No, I didn’t. I wanted to create a Hitchcockian film, and to me the political part, for instance, was not important. Iraq was the MacGuffin in a way, to use the Hitchcockian term. I was interested in the emotional side, working with the actor to create very truthful, powerful feelings, and establishing an entire world inside that box with perfect control of timing, pace, narrative and, again, emotions. So I didn’t want to do any research. To me, it was the story of this guy, and I wanted to make the best possible version of that.

Ryan Reynolds was an interesting casting choice; he was mostly known for comedy at the time. How did you settle on him for the lead?

Well, I had always admired him, actually. He’s an amazing actor. I remember seeing The Nines, a film directed by John August, in which he does three roles. It’s a very small but amazing film, and I was in shock when I saw it. I had never seen that control of timing. And though it may sound paradoxical, being so good with comedy made him perfect for Buried, because I needed this perfect control of nuance that you only find in comedy. I remember when I spoke with Chris Sparling, the writer of Buried, for the first time, I told him, “You don’t know it, but you have written a comedy.” Of course, it isn’t a comedy, or if it was it would’ve been written by Kafka! But it has the skeleton, the structure of a comedy. In terms of pace and structure, it has the same elements. And with Ryan, you have someone with perfect control of timing, this way of holding a line delivery for two seconds in a very specific way so it creates a new effect. He had to show these endless emotions, from fear to hunger to hope to joy to despair, and not many actors can do that the way Ryan did. I was sure from the very first moment that he was the right choice.

What are you working on now? Do you have any other projects in the works?

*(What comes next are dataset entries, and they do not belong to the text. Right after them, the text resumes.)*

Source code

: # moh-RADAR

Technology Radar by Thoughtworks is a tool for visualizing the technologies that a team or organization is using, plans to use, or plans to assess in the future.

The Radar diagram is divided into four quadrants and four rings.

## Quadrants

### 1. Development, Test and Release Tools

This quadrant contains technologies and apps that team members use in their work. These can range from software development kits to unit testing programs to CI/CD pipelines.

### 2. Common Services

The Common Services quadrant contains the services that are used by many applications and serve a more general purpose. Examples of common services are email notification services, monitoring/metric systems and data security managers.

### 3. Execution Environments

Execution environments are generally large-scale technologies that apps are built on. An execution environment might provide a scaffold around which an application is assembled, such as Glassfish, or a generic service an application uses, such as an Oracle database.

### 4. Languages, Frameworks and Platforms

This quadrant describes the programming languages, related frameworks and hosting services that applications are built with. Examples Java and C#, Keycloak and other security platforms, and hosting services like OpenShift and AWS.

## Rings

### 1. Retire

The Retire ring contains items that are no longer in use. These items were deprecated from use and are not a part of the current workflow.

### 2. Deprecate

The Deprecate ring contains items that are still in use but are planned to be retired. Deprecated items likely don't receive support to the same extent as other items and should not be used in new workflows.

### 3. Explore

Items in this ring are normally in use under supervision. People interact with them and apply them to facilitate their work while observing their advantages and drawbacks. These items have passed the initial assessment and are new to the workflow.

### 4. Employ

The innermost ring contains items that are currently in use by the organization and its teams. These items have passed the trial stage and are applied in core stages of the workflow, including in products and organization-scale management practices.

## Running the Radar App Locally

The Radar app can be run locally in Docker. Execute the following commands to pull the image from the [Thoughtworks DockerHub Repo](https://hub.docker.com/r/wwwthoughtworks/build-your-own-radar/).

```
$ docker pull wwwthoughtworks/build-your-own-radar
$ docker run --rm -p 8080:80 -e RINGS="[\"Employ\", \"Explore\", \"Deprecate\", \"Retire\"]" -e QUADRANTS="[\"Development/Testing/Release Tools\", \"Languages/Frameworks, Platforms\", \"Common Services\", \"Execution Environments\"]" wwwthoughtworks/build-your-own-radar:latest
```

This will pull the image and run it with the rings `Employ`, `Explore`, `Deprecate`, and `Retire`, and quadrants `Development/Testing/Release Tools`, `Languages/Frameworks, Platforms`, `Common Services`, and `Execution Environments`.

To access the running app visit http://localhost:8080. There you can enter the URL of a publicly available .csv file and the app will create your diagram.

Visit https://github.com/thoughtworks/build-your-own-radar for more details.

I’m looking for that idea that becomes a voice inside my head that I have to listen to. I’ve been working nonstop for three years on those three projects—Buried, Apartment 143 and Red Lights—from Monday to Sunday, 15-18 hours a day. So my next project should be sleeping [laughs] for four days in a row. I’m reading scripts, I’m reading novels, I just want to make something that really means something to me. Many stories I would happily spend two hours with, but there are not so many I would spend two years with.